Personal information
- Full name: Daryna Volodymyrivna Duda
- Alternative name: Darina Duda
- Born: 29 November 2003 (age 22) Kyiv, Ukraine
- Height: 172 cm (5 ft 8 in)

Gymnastics career
- Discipline: Rhythmic gymnastics
- Country represented: Ukraine
- Club: Deriugins School
- Head coach: Irina Deriugina
- Medal record
Rhythmic Gymnastics
Representing Ukraine
World Championships
| Bronze medal – third place | 2023 Valencia | 3 Ribbons + 2 Balls |
European Championships
| Silver medal – second place | 2023 Baku | Team |
| Bronze medal – third place | 2024 Budapest | 3 Ribbon + 2 Balls |

= Daryna Duda =

Ukrainian rhythmic gymnast (born 2003)

Daryna Volodymyrivna Duda (Дарина Володимирівна Дуда; born 29 November 2003) is a Ukrainian group rhythmic gymnast. She won a bronze medal at the 2023 World Championships and a silver medal at the 2023 European Championships. She was the second youngest athlete who represented Ukraine at the 2020 Summer Olympics.

==Gymnastics career==
=== 2021–2022 ===
Duda represented Ukraine at the 2020 Summer Olympics alongside in Tokyo, Japan, alongside Anastasiya Voznyak, Yeva Meleshchuk, Mariia Vysochanska and Mariola Bodnarchuk. At 17 years old, she was the second-youngest athlete of the entire Ukrainian delegation. The group finished seventh in the all-around final. After the Olympic Games, she competed with the Ukrainian group at the 2021 World Championships in Kitakyushu, Japan. They finished eighth in the group all-around and qualified for the 3 hoops and 4 clubs final, where they finished seventh. Additionally, they finished fourth in the combined team rankings alongside the individual gymnasts.

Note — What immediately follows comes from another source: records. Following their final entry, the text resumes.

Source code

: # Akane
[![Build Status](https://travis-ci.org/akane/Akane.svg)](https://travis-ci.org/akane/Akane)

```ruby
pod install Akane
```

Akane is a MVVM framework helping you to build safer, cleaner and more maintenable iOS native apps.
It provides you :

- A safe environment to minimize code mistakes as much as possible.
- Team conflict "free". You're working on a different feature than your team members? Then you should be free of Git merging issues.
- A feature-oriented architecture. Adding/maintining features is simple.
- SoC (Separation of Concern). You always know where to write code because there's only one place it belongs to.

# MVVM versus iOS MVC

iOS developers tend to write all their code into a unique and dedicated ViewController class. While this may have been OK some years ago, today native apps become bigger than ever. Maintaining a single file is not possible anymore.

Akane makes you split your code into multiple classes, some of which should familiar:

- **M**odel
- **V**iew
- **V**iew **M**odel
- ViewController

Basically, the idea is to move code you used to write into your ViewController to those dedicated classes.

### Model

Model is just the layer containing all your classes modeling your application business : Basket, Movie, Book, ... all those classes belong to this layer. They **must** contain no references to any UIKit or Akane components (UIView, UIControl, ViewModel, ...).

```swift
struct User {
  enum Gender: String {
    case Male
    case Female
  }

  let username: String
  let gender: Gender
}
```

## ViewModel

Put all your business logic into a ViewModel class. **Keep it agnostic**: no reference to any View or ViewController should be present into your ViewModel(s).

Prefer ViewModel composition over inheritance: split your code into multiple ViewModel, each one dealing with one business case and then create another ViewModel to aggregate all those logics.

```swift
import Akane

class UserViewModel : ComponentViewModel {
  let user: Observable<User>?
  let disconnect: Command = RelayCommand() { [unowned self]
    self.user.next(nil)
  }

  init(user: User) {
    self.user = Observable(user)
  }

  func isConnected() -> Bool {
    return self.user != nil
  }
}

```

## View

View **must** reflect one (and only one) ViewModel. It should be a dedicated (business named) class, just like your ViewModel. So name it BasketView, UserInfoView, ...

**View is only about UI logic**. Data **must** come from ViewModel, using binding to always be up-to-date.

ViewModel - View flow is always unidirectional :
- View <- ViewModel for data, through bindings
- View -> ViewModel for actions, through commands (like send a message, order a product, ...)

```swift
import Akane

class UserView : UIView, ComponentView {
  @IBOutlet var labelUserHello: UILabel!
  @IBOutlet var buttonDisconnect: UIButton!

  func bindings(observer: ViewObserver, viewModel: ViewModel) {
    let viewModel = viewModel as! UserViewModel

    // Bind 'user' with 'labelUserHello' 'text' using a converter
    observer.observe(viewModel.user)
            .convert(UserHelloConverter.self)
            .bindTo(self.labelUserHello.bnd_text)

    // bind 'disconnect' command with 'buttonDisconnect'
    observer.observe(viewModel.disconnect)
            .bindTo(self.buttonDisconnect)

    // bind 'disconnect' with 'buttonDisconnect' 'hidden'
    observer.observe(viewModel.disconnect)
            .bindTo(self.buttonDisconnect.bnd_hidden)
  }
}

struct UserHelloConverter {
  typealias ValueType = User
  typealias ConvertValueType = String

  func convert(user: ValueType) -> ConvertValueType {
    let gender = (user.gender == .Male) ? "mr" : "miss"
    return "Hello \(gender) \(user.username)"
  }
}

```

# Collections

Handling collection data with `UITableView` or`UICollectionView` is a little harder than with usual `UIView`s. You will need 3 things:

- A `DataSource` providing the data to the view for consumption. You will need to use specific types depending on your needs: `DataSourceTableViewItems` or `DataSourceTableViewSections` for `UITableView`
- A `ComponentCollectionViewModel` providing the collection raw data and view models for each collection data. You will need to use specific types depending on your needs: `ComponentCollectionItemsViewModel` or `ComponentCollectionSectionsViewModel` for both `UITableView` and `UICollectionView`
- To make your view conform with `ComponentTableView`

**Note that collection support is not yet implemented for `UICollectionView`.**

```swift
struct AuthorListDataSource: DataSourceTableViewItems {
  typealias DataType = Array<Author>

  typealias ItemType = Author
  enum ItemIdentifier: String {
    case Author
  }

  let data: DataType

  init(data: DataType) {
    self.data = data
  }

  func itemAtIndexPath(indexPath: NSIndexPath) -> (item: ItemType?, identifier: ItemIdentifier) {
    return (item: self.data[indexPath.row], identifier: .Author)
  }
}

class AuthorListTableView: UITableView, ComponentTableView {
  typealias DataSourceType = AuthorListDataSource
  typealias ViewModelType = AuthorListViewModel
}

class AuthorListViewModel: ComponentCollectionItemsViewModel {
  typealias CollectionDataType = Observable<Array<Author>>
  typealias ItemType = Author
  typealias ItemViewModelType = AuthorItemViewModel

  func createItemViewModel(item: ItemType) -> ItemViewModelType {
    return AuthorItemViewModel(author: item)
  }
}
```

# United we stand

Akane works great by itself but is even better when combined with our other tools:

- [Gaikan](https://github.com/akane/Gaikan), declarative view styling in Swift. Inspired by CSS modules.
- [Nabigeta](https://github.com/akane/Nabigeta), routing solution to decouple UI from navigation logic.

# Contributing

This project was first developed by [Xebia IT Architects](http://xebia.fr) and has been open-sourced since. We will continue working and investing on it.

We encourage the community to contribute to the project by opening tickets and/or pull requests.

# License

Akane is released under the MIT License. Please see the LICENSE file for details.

Duda and the Ukrainian group finished tenth in the all-around and sixth in the 5 hoops final at the 2022 European Championships. Then at the 2022 World Championships, they finished 12th in the group all-around.

=== 2023–2024 ===
In February, Duda competed with the Ukrainian group at the Tartu Grand Prix where they swept the gold medals. They won a bronze medal in 5 hoops at the Baku World Cup. Then at the 2023 European Championships, the Ukrainian group won a silver medal in the team event alongside the individual gymnasts. Duda and the Ukrainian group finished fourth in the all-around and qualified for both event finals. They finished sixth in 5 hoops and fourth in 3 ribbons and 2 balls. At the 2023 World Championships, the Ukrainian group finished fifth in the all-around and qualified for both event finals. They finished seventh in the 5 hoops final, and they won the bronze medal in 3 ribbons and 2 balls.

Duda was removed from the Ukrainian group before the 2024 European Championships.